臨床的または治療的な候補mRNA製剤は、5’-キャップおよび3’-ポリAテールを有する例示的なコドン最適化mRNA配列から選択され、これは上述の適切な脂質の組み合わせで製剤化される。臨床的に意義のあるmRNA候補は、インビボ組織による効率的な送達および取り込み、高レベルの発現、および持続的なタンパク質産生によって特徴付けられ、治療剤が投与される対象において、薬理学的に活性な成分またはリポソーム中の脂質、または製剤中で使用される任意の賦形剤のいずれかによって引き起こされる、検出可能な有害作用がない。概して、低用量投与による高効率は、関連する候補治療薬の選択プロセスにとって好ましい。
医薬組成物
本発明は、原発性線毛機能不全症(PCD)の治療に使用するための組成物を提供する。本発明の組成物は、原発性線毛機能不全症(PCD)の治療のための医薬品の製造における使用のためのものである。

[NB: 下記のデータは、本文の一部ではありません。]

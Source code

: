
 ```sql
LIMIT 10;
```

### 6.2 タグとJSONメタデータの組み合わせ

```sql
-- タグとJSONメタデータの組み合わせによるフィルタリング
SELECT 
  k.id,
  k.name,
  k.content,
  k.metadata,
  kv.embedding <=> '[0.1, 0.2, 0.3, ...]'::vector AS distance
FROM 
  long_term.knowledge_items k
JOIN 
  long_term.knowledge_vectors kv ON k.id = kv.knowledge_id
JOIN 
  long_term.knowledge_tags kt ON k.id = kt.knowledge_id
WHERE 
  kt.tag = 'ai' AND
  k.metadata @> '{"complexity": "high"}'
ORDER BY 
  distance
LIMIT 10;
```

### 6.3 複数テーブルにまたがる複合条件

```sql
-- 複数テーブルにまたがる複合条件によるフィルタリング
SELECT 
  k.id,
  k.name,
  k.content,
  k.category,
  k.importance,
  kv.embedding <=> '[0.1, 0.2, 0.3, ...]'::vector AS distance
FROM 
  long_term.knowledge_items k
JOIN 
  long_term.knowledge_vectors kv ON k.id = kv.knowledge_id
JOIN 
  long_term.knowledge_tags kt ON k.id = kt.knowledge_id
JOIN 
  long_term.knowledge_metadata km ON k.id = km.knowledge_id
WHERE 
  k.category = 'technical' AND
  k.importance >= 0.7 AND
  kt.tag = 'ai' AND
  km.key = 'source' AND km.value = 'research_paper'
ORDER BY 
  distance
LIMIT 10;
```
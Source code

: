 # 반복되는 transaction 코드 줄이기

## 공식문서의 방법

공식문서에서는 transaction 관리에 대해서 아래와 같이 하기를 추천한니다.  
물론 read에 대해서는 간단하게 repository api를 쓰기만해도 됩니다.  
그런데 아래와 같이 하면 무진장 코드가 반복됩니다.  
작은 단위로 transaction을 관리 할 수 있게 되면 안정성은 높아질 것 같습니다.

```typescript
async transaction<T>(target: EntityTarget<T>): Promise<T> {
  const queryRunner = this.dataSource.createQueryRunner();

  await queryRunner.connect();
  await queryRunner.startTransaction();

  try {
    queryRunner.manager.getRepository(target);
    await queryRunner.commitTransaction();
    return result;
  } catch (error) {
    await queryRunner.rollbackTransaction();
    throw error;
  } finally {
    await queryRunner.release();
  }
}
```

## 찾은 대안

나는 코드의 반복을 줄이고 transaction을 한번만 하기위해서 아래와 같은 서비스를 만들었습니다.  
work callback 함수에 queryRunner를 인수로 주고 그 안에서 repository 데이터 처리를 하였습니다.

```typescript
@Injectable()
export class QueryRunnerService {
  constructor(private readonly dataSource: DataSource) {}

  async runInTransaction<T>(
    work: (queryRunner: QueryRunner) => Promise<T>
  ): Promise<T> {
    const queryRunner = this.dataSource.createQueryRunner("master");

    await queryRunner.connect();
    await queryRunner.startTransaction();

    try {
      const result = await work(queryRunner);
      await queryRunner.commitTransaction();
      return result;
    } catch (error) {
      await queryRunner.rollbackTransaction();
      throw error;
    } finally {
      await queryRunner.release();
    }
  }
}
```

インビボでのmRNAの発現を促進するために、リポソームなどの送達ビヒクルは、一つまたは複数の追加の核酸、担体、標的化リガンドもしくは安定化試薬と組み合わせて製剤化されてもよく、または好適な賦形剤と混合されている薬理組成物中で製剤化されてもよい。薬物の製剤化および投与の技術は、“Remington’s Pharmaceutical Sciences,”Mack Publishing Co.,Easton,Pa.,latest editionで知ることができる。
提供されるリポソーム封入mRNA、またはリポソーム結合mRNA、およびそれを含む組成物は、対象の臨床状態、投与の部位および投与方法、投与スケジュール、対象の年齢、性別、体重、ならびに当該技術分野の臨床医に関連する他の要因を考慮して、現在の医療行為に従い投与および投薬され得る。本明細書で使用される場合、用語「治療有効量」は、主として、本発明の医薬組成物に含まれる治療薬の総量に基づいて決定される。一般に、治療有効量は、対象である哺乳動物に対して意義のある利益を得る(例えば、PCDを治療、調節、治癒、防止、および/または改善する)のに十分な量である。例えば、治療有効量は、所望の治療的および/または予防的効果を得るのに十分な量であり得る。通常、その必要のある対象に投与される治療剤(例えば、DNAH5タンパク質をコードするmRNA)の量は、当該対象の特徴に依存するであろう。このような特徴には、対象の状態、疾患重篤度、全般的健康、年齢、性別および体重が含まれる。当業者は、これらおよび他の関連因子に応じて適切な投薬量を容易に決定することができるであろう。さらに、最適な投薬量範囲を同定するために、客観的および主観的アッセイの両方を任意に用いることができる。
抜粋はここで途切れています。